- _Provided entries_
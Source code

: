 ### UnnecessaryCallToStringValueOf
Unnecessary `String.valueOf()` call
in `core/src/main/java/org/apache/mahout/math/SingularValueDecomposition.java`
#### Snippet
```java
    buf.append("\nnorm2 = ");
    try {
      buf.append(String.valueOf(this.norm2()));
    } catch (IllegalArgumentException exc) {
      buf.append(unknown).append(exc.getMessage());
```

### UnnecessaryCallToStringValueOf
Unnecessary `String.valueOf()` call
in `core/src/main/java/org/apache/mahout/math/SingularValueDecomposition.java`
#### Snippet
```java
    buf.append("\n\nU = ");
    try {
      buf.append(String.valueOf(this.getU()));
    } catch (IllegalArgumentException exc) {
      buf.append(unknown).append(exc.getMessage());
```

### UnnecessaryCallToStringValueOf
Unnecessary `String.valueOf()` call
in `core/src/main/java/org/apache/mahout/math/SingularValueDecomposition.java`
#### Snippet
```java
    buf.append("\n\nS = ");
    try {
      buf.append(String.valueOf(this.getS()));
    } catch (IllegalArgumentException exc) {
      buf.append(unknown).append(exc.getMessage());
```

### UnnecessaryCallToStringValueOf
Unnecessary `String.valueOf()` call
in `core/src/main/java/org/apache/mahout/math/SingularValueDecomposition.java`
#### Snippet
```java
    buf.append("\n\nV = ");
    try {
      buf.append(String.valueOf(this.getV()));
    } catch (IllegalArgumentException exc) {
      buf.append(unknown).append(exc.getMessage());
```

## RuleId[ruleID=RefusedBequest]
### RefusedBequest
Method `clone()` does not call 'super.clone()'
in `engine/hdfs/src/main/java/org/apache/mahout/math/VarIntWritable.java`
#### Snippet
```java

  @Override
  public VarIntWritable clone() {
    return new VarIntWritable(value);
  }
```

- _Action item_
Filter the records above down to the lines containing "this".

- _Exercise solution_
      buf.append(String.valueOf(this.norm2()));
      buf.append(String.valueOf(this.getU()));
      buf.append(String.valueOf(this.getS()));
      buf.append(String.valueOf(this.getV()));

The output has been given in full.